La estructura básica de la vida: recibir para dar
La vida como don
Si
la vida humana se origina en una intervención gratuita de Dios, que
cuenta con la colaboración de los padres, claramente se trata de un don.
Un maravilloso regalo, del todo inmerecido.
El
carácter gratuito de cada vida humana, y de todas en su conjunto, puede
advertirse desde «los dos extremos»: desde Dios y desde el hombre.

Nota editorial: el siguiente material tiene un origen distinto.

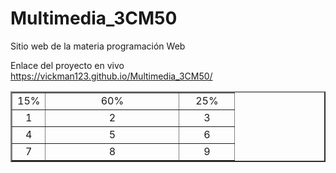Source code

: # Multimedia_3CM50
Sitio web de la materia programación Web

Enlace del proyecto en vivo
https://vickman123.github.io/Multimedia_3CM50/

<html>
    <head>
        <title>Reproductor Multimedia</title>
    </head>
    <body>
<TABLE WIDTH="50%" BORDER="2">
<TR ALIGN="CENTER"><TD WIDTH="15%">15%<TD WIDTH="60%">60%<TD
WIDTH="25%">25%
<TR ALIGN="CENTER"><TD>1<TD>2<TD>3
<TR ALIGN="CENTER"><TD>4<TD>5<TD>6
<TR ALIGN="CENTER"><TD>7<TD>8<TD>9
</TABLE>
    </body>
</html>
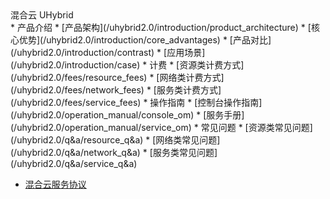 <div class="sidebar_title icon__Uhybrid01"> 混合云 UHybrid</div>
* 产品介绍
  * [产品架构](/uhybrid2.0/introduction/product_architecture)
  * [核心优势](/uhybrid2.0/introduction/core_advantages)
  * [产品对比](/uhybrid2.0/introduction/contrast)
  * [应用场景](/uhybrid2.0/introduction/case)
* 计费
  * [资源类计费方式](/uhybrid2.0/fees/resource_fees)
  * [网络类计费方式](/uhybrid2.0/fees/network_fees)
  * [服务类计费方式](/uhybrid2.0/fees/service_fees)
* 操作指南
  * [控制台操作指南](/uhybrid2.0/operation_manual/console_om)
  * [服务手册](/uhybrid2.0/operation_manual/service_om)
* 常见问题
  * [资源类常见问题](/uhybrid2.0/q&a/resource_q&a)
  * [网络类常见问题](/uhybrid2.0/q&a/network_q&a)
  * [服务类常见问题](/uhybrid2.0/q&a/service_q&a)

- [混合云服务协议](/uhybrid2.0/service_protocol)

a) Desde Dios. Adoptando la primera perspectiva, y a poco que vislumbremos Quién es Dios, resulta patente que no necesitaba crear y, de nuevo con expresión pobre y torpe pero significativa, que «no ganó nada» al crearnos.
Para
indicar esto último, con una terminología filosófica y relativamente
inteligible, san Agustín explica que, con la creación de los ángeles, de
los hombres y del resto del universo, hay más seres, pero no hay más
Ser: no se incrementa en nada la infinita perfección divina ni, de nuevo
con un modo de decir muy poco adecuado, la «perfección total» de cuanto
existe.
Con
un lenguaje más «nuestro», y aún menos preciso, podemos repetir que, al
crear al hombre –en quien ahora vamos a centrarnos–, Dios «no ganó
nada»… excepto complicaciones. Introducimos un toque de humor
precisamente para no sentirnos abrumados, casi aplastados, por la
tremenda grandeza del Amor divino. De nuevo expresándolo a nuestro tosco
modo, Dios «sabía» perfectamente, al crearnos (al crearme a mí, en
concreto), lo que iba a suceder; que el hombre (de nuevo, yo) iba a
apartarse de Él, pese a las óptimas condiciones en que lo había situado
para ser eternamente feliz, y que el mejor modo de devolverle la
capacidad de conquistar esa felicidad era encarnarse y morir –¡Dios!–
por cada uno de nosotros.
Solo
si alcanzamos a entrever mínimamente la infinitud del Amor divino
podemos medio entender que, aun así, decidiera crearnos.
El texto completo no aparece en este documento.